17. Gold Technical Analysis - II
• Alternatively, gold buyers will once again challenge bids
at $1755, the convergence of the Fibonacci 23.6% one-
week and Fibonacci 38.2% one-day.
• A sustained move below the latter will expose the
$1750 psychological level, below which the next
downside target at $1748 could get tested. That level is
the Fibonacci 23.6% one-month.
• The next cushion appears around $1745, where the
previous week’s low intersects the pivot point one-day
S2.
• The pivot point one-week S1 at $1741 will be the level
to beat for gold bears.
18. Stagflation Rears Its Ugly Head
• Over the past two months, economic growth has
disappointed even as inflation has exceeded
expectations.
• A real risk of stagflationary conditions, with rising
costs amid lower growth, appears to be on the cards.
• Stagflation, if severe, can be damaging to both the
economy and financial markets.

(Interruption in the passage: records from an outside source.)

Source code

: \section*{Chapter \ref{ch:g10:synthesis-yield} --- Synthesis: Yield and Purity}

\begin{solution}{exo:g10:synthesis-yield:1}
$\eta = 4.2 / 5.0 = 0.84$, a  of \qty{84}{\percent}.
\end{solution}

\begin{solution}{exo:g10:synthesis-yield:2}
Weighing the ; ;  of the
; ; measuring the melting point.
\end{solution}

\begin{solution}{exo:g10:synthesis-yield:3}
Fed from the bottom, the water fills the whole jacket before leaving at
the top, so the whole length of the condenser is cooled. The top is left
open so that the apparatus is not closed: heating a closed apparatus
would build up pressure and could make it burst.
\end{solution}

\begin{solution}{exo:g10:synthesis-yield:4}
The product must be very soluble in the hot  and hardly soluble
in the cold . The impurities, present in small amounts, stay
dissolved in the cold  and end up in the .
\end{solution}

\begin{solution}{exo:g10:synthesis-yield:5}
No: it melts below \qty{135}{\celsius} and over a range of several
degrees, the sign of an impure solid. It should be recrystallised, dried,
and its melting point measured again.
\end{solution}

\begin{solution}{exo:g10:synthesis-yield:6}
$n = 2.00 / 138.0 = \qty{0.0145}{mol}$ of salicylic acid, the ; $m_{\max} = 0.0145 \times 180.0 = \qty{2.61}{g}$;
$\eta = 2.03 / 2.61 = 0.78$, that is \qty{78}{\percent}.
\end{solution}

But we don’t need a
repeat of the 1970s for assets to be affected.
• Our analysis shows that even mild stagflationary
conditions can have similar asset impacts to those in
more severe stagflations.
19. Stagflation Rears Its Ugly Head - I
• Stagflation has historically hit equities hard. Fixed
income returns have been variable, while both
commodities and gold have fared well.
• Gold’s historically strong performance can be
attributed to:
• higher inflation and market volatility– supporting
capital preservation motives.
• lower real interest rates – supporting both
opportunity cost and growth risk motives.